6/13/2013: fixed one typo.
6/12/2013: updated navigation, illustrations, and fixed various small issues. Updated cover.
David Herbert Lawrence (11 September 1885 - 2 March 1930) was an English novelist, poet, playwright, essayist, literary critic and painter who published as D. H. Lawrence.
Among his works, the most fomous novels are Sons and Lovers, The Rainbow, Women in Love and Lady Chatterley's Lover . All four novels were adapted to screen.

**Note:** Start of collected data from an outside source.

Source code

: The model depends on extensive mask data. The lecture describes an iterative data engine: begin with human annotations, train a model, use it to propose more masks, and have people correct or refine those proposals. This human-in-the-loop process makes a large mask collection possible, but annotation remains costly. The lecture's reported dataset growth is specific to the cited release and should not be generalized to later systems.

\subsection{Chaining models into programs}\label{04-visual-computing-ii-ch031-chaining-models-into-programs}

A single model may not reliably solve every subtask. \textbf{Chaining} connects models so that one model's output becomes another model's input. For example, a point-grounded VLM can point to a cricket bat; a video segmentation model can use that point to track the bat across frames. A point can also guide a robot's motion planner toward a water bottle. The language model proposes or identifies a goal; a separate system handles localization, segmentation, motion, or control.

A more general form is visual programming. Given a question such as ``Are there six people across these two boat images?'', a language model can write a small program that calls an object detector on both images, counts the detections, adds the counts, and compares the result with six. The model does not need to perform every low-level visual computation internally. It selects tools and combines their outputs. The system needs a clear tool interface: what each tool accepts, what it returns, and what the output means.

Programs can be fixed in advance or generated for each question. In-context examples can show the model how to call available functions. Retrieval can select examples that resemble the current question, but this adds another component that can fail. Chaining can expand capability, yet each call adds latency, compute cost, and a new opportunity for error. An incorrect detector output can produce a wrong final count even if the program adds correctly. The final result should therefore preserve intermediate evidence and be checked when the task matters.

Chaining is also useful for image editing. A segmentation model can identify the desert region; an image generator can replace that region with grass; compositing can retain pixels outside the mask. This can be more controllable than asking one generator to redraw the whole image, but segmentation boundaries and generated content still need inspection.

Sons and Lovers was published in 1913 by British author D. H. Lawrence (11 September 1885 – 2 March 1930). The Modern Library placed it ninth on their list of the 100 best novels of the 20th century. While the novel initially incited a lukewarm critical reception, along with allegations of obscenity, it is today regarded as a masterpiece by many critics and is often regarded as Lawrence's finest achievement.
The Rainbow is a 1915 novel. It follows three generations of the Brangwen family, particularly focusing on the sexual dynamics of, and relations between, the characters. The Rainbow was prosecuted in an obscenity trial in late 1915, as a result of which all copies were seized and burnt.
Women in Love, published in 1920, is a sequel to the earlier novel The Rainbow. It follows the continuing loves and lives of the Brangwen sisters, Gudrun and Ursula.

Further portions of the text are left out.